▸ Requirement
Collect all lines containing the word "zero" from the data.
————
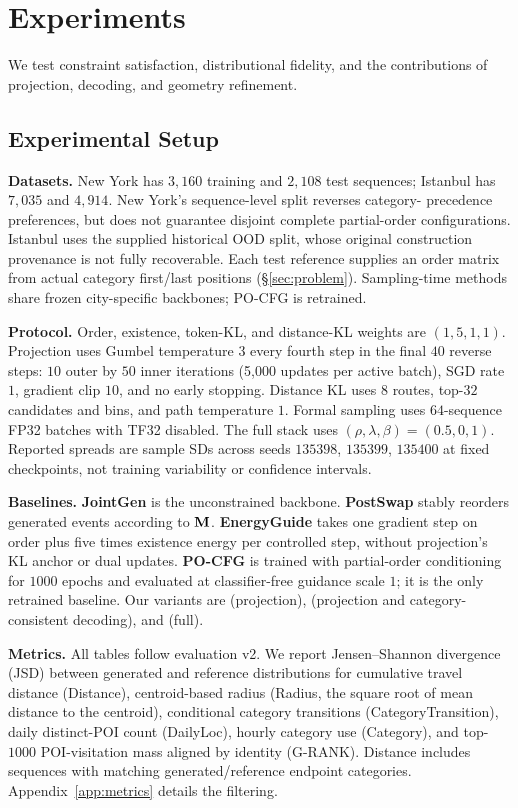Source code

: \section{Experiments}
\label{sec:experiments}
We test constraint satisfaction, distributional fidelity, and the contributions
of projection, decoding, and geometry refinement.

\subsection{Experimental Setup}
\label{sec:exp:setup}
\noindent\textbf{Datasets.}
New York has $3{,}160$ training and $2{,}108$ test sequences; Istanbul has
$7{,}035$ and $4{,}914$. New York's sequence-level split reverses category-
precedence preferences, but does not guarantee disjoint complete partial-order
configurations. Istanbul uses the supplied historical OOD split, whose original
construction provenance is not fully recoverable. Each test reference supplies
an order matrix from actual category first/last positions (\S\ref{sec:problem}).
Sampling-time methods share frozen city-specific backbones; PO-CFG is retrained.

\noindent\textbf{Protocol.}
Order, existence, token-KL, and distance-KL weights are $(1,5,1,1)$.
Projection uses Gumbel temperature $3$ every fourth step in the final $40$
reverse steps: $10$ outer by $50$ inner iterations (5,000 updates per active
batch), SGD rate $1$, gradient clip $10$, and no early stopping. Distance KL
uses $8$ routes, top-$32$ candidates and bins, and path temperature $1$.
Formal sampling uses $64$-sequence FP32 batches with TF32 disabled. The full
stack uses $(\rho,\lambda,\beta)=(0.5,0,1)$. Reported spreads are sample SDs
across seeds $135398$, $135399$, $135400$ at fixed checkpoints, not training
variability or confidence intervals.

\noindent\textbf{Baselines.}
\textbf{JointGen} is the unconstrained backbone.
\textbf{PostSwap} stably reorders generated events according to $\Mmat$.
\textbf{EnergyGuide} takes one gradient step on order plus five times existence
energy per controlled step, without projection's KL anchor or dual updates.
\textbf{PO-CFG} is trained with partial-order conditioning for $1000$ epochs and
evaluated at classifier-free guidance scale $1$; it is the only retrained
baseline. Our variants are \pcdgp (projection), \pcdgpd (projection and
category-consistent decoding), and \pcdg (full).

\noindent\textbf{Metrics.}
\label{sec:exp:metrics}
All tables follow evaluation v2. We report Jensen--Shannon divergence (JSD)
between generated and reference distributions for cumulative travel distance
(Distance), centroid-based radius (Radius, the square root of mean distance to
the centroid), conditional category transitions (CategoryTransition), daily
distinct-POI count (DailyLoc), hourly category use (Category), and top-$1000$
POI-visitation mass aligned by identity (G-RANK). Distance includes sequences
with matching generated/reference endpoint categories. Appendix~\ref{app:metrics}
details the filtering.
————
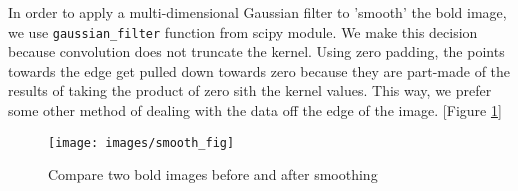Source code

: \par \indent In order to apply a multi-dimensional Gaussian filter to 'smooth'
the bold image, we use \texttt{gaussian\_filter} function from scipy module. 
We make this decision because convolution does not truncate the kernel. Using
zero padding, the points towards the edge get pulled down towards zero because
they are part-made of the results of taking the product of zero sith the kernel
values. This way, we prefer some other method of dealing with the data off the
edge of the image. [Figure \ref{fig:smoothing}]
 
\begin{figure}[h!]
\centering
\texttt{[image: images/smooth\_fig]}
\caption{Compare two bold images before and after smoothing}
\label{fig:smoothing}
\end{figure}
————
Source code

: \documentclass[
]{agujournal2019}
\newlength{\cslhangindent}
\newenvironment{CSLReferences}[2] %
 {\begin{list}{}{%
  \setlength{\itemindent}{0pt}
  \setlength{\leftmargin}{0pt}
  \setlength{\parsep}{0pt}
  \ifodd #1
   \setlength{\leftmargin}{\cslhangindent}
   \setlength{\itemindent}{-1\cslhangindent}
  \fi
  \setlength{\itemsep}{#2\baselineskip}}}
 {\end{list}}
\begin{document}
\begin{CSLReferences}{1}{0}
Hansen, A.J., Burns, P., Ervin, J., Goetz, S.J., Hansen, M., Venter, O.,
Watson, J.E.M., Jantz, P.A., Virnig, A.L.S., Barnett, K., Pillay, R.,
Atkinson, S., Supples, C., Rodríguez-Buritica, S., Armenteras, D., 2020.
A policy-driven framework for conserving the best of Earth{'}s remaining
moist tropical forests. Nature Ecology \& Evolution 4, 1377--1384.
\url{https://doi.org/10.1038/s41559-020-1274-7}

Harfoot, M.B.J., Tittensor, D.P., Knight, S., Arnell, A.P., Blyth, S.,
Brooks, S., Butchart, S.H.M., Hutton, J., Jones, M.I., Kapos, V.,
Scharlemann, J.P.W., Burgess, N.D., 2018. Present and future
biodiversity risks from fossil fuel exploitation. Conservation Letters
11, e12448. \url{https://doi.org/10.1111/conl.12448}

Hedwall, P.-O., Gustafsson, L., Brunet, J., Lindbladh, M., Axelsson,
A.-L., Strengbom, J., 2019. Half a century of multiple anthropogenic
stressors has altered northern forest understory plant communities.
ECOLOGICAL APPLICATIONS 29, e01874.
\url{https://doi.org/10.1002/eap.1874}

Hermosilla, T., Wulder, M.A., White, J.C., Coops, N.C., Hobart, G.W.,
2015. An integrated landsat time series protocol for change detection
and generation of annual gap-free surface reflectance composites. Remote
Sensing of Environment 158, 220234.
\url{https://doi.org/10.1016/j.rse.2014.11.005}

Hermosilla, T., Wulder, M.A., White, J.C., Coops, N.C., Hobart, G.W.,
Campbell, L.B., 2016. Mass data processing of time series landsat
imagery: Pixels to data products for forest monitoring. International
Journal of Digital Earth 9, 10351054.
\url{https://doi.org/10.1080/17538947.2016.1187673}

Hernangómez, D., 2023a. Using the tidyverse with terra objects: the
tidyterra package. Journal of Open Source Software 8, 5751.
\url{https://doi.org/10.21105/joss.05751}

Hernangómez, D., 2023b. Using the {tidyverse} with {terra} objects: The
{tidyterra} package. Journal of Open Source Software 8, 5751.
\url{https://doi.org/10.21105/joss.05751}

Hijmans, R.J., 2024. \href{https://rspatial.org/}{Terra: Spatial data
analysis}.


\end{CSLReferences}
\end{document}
————
▸ Task solution
zero padding, the points towards the edge get pulled down towards zero because
they are part-made of the results of taking the product of zero sith the kernel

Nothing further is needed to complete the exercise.